Each year, while our children were young and absolutely captivated by such things, another wonderful animated Christmas contraption would arrive, to the great joy of our gang of four. After the first few years, the theme emerged: My boss Bob and his wife Suzanne were building something. Those first early pieces are now at the center of a bustling Christmas village—large enough by now to require its own table in the living room.
Each piece has a unique role: sledders careening down a plastic-snow–covered hill, skaters performing pirouettes on the rink at the base of 30 Rock—all of it moving in synchronized motion, each piece relating to every other one. While gazing at this frenetic, electronic Christmas tradition in our house this past season, the obvious comparison occurred to me.
These annual, individual gifts for our children are a metaphor for what Bob knows best: building a sizeable and impressive community piece by piece. Until earlier this year, Bob Wright was “the boss” at NBC, the only leader that two decades of employees had ever known.
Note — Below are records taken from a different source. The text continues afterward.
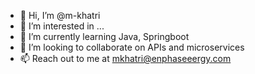 - 👋 Hi, I’m @m-khatri
- 👀 I’m interested in ...
- 🌱 I’m currently learning Java, Springboot 
- 💞️ I’m looking to collaborate on APIs and microservices
- 📫 Reach out to me at mkhatri@enphaseeergy.com

<!---
m-khatri/m-khatri is a ✨ special ✨ repository because its `README.md` (this file) appears on your GitHub profile.
You can click the Preview link to take a look at your changes.
--->
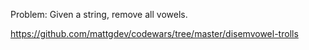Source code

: Problem:
Given a string, remove all vowels.

https://github.com/mattgdev/codewars/tree/master/disemvowel-trolls
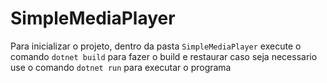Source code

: # SimpleMediaPlayer

Para inicializar o projeto, dentro da pasta `SimpleMediaPlayer`
execute o comando `dotnet build` para fazer o build e restaurar caso seja necessario
use o comando `dotnet run` para executar o programa
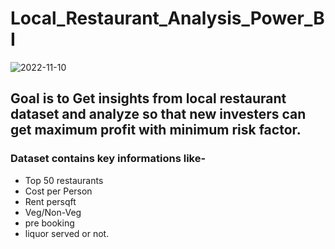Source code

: # Local_Restaurant_Analysis_Power_BI
![2022-11-10](https://user-images.githubusercontent.com/112419088/200928121-fceaaca7-ff18-457d-9b9c-91fff638f32c.png)
## Goal is to Get insights from local restaurant dataset and analyze so that new investers can get maximum profit with minimum risk factor.
### Dataset contains key informations like-
- Top 50 restaurants 
- Cost per Person 
 - Rent persqft 
- Veg/Non-Veg 
- pre booking 
- liquor served or not. 

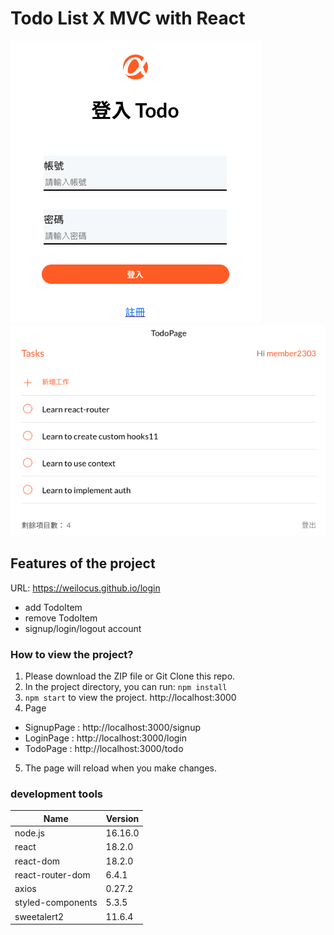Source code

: # Todo List X MVC with React
![Login Page](./src/assets/images/LoginPage.png)
![Toge Page](./src/assets/images/TodoPage.png)

## Features of the project
URL: https://weilocus.github.io/login
- add TodoItem
- remove TodoItem
- signup/login/logout account


### How to view the project?
1. Please download the ZIP file or Git Clone this repo.
2. In the project directory, you can run: `npm install`
3. `npm start` to view the project. http://localhost:3000
4. Page
  - SignupPage : http://localhost:3000/signup
  - LoginPage : http://localhost:3000/login
  - TodoPage : http://localhost:3000/todo
5.  The page will reload when you make changes.

### development tools
|Name |Version|
|-----|--------|
|node.js|16.16.0      |
|react  |18.2.0    |
|react-dom  |18.2.0    |
|react-router-dom |6.4.1    |
|axios |0.27.2    |
|styled-components |5.3.5    |
|sweetalert2 |11.6.4    |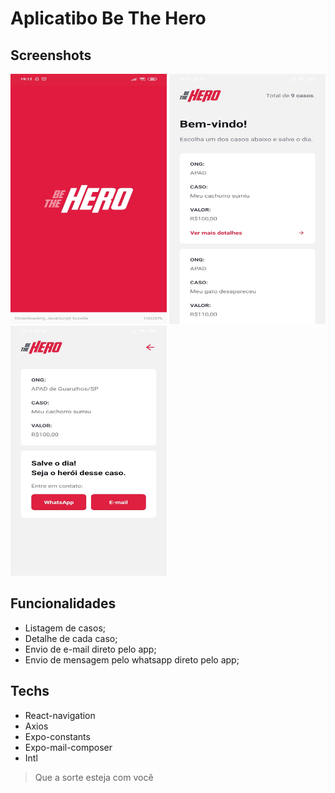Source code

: # Aplicatibo Be The Hero

## Screenshots
<img src="https://github.com/Daniels887/be-the-hero_mobile/blob/master/telas/Splash.jpeg" alt="Splash" width="250" height="400" /> <img src="https://github.com/Daniels887/be-the-hero_mobile/blob/master/telas/Incidents.jpeg" alt="Incidents" width="250" height="400" /> <img src="https://github.com/Daniels887/be-the-hero_mobile/blob/master/telas/Detail.jpeg" alt="Detail" width="250" height="400" />

## Funcionalidades
- Listagem de casos;
- Detalhe de cada caso;
- Envio de e-mail direto pelo app;
- Envio de mensagem pelo whatsapp direto pelo app;

## Techs
- React-navigation
- Axios
- Expo-constants
- Expo-mail-composer
- Intl

> Que a sorte esteja com você
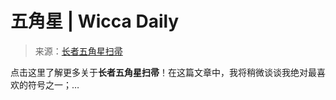 <!--yml

category: 未分类

date: 2024-06-12 18:24:30

-->

# 五角星 | Wicca Daily

> 来源：[长者五角星扫帚](http://wiccadaily.com/tag/pentacle/#0001-01-01)

点击这里了解更多关于**长者五角星扫帚**！在这篇文章中，我将稍微谈谈我绝对最喜欢的符号之一；…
More important, Bob and Suzanne were the First Family of NBC—seeing to it that our own children saw them as family, despite a prevailing corporate culture in America that was becoming increasingly cold and parsimonious.
Although Bob started with a network and not a sleigh, he went on to build a whirling, bustling and burgeoning corporate empire—all of the pieces working together, in unison, and toward the same goal, which is still being realized today.
Those of us who call NBC home are the keepers of that legacy now; it's up to us to look after what Bob built. The pieces change over time, as do some of the faces, but it all fits. And it all works. It took vision to build. It exists today, like its scale-model Yuletide equivalent in our home, as something of an empire because, at the heart of the community, is family. It's the most important thing to Bob, and to me.